ACCUEILLIR ET PARTAGER
Introduction
Jean-Michel
Lorsque le thème « accueillir et partager » a été choisi, nous nous sommes immédiatement proposés pour témoigner. En effet, l’accueil et le partage sont les éléments clé de notre vie quotidienne.
Nous allons essayer de faire un témoignage à deux voix.
Tout d’abord, nous allons un peu nous situer, personnellement et en couple, dans l’optique du thème, et vous dire quels types d’accueil nous pratiquons. Ensuite, nous vous dirons, chacun, ce que nous vivons, autour des mots « accueillir » et « partager ».
Notre histoire personnelle
Odile
Je suis, à l’origine, une personne qui n’a jamais eu d’amies, car j’avais honte de faire venir quelqu’un chez mes parents. (La maison était sale, non rangée, et non accueillante)
Quand je me suis mariée, j’ai commencé à avoir des relations amicales avec les parents des copains de mes enfants, et là j’ai découvert comment il était possible d’avoir des échanges, d’accueillir quelqu’un chez moi, pour un après-midi, un goûter, un repas…
Cet aspect de la relation chez moi, est devenu un besoin. J’ai rapidement fait partie d’un réseau d’accueil, auprès de la maison de la culture de ma ville, et dès lors, j’ai commencé à rencontrer des gens de tous pays : acteurs, chanteurs, danseurs, etc… J’avais la chance d’avoir une grande maison, et une chambre d’amis.
Après mon divorce, j’ai poursuivi ce type d’accueil en rendant service, que ce soit pour des jeunes ou à l’occasion d’un festival, pour les acteurs.
Cet accueil était très positif pour moi, généreux, mais sans aucun retour de relations. Quelque part, un vide restait derrière le départ des personnes, les rencontres étaient peu fertiles.

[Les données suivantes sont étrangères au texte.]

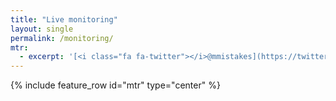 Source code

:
 ```yaml
---
title: "Live monitoring"
layout: single
permalink: /monitoring/
mtr:
  - excerpt: '[<i class="fa fa-twitter"></i>@mmistakes](https://twitter.com/mmistakes){: .btn .btn--twitter}'
---
```


{% include feature_row id="mtr" type="center" %}
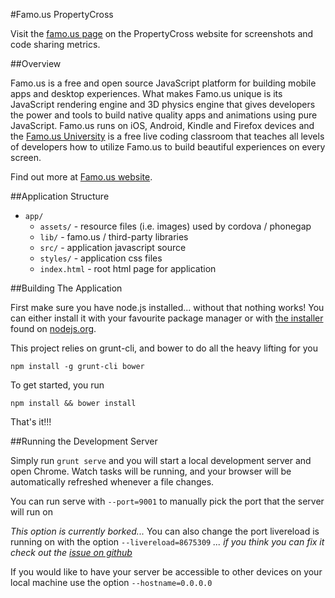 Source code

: #Famo.us PropertyCross

Visit the [famo.us page](http://propertycross.com/famous/) on the PropertyCross website for screenshots and code sharing metrics.

##Overview

Famo.us is a free and open source JavaScript platform for building mobile apps and desktop experiences. What makes Famo.us unique is its JavaScript rendering engine and 3D physics engine that gives developers the power and tools to build native quality apps and animations using pure JavaScript. Famo.us runs on iOS, Android, Kindle and Firefox devices and the [Famo.us University](https://famo.us/university) is a free live coding classroom that teaches all levels of developers how to utilize Famo.us to build beautiful experiences on every screen.

Find out more at [Famo.us website](http://famo.us).

##Application Structure

 + `app/`
   + `assets/` - resource files (i.e. images) used by cordova / phonegap
   + `lib/` - famo.us / third-party libraries
   + `src/` - application javascript source
   + `styles/` - application css files
   + `index.html` - root html page for application

##Building The Application

First make sure you have node.js installed... without that nothing works!  You can either install it with your favourite package manager or with [the installer](http://nodejs.org/download) found on [nodejs.org](http://nodejs.org).

This project relies on grunt-cli, and bower to do all the heavy lifting for you

```
npm install -g grunt-cli bower
```

To get started, you run

```
npm install && bower install
```

That's it!!!

##Running the Development Server

Simply run ```grunt serve``` and you will start a local development server and open Chrome.  Watch tasks will be running, and your browser will be automatically refreshed whenever a file changes.

You can run serve with ```--port=9001``` to manually pick the port that the server will run on

*This option is currently borked...*
You can also change the port livereload is running on with the option ```--livereload=8675309```
*... if you think you can fix it check out the [issue on github](https://github.com/Famous/generator-famous/issues/22)*

If you would like to have your server be accessible to other devices on your local machine use the option ```--hostname=0.0.0.0```
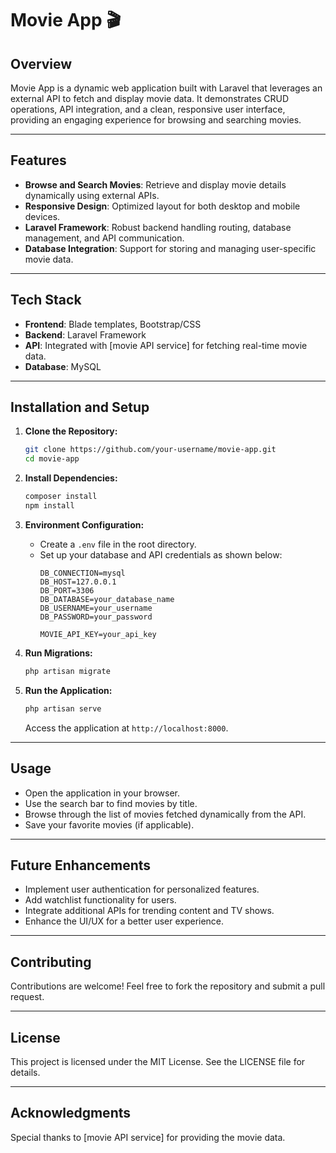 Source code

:# Movie App 🎬

## Overview
Movie App is a dynamic web application built with Laravel that leverages an external API to fetch and display movie data. It demonstrates CRUD operations, API integration, and a clean, responsive user interface, providing an engaging experience for browsing and searching movies.

---

## Features

- **Browse and Search Movies**: Retrieve and display movie details dynamically using external APIs.
- **Responsive Design**: Optimized layout for both desktop and mobile devices.
- **Laravel Framework**: Robust backend handling routing, database management, and API communication.
- **Database Integration**: Support for storing and managing user-specific movie data.

---

## Tech Stack

- **Frontend**: Blade templates, Bootstrap/CSS
- **Backend**: Laravel Framework
- **API**: Integrated with [movie API service] for fetching real-time movie data.
- **Database**: MySQL

---

## Installation and Setup

1. **Clone the Repository:**
   ```bash
   git clone https://github.com/your-username/movie-app.git
   cd movie-app
   ```

2. **Install Dependencies:**
   ```bash
   composer install
   npm install
   ```

3. **Environment Configuration:**
   - Create a `.env` file in the root directory.
   - Set up your database and API credentials as shown below:
     ```env
     DB_CONNECTION=mysql
     DB_HOST=127.0.0.1
     DB_PORT=3306
     DB_DATABASE=your_database_name
     DB_USERNAME=your_username
     DB_PASSWORD=your_password

     MOVIE_API_KEY=your_api_key
     ```

4. **Run Migrations:**
   ```bash
   php artisan migrate
   ```

5. **Run the Application:**
   ```bash
   php artisan serve
   ```
   Access the application at `http://localhost:8000`.

---

## Usage
- Open the application in your browser.
- Use the search bar to find movies by title.
- Browse through the list of movies fetched dynamically from the API.
- Save your favorite movies (if applicable).

---

## Future Enhancements

- Implement user authentication for personalized features.
- Add watchlist functionality for users.
- Integrate additional APIs for trending content and TV shows.
- Enhance the UI/UX for a better user experience.

---

## Contributing
Contributions are welcome! Feel free to fork the repository and submit a pull request.

---

## License
This project is licensed under the MIT License. See the LICENSE file for details.

---

## Acknowledgments
Special thanks to [movie API service] for providing the movie data.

Je me sentais « lieu de passage ».
Jean-Michel
Pour ma part, je suis « tombé dans la marmite quand j’étais petit ». En effet, la maison de mes parents a toujours été ouverte, particulièrement aux plus démunis. Avec Anne-Marie, nous avions à coeur de garder la maison ouverte à tous. Il nous est arrivé, en rentrant à la maison, de trouver le repas prêt, la table dressée, le feu allumé et les amis qui nous attendaient…
Notre fécondité de couple
Odile
Lors de notre préparation au mariage, avec Jean-Michel, nous avons perçu que notre fécondité de couple passerait par l’ouverture de notre maison, par l’accueil. Il nous fallait découvrir où, comment, avec qui….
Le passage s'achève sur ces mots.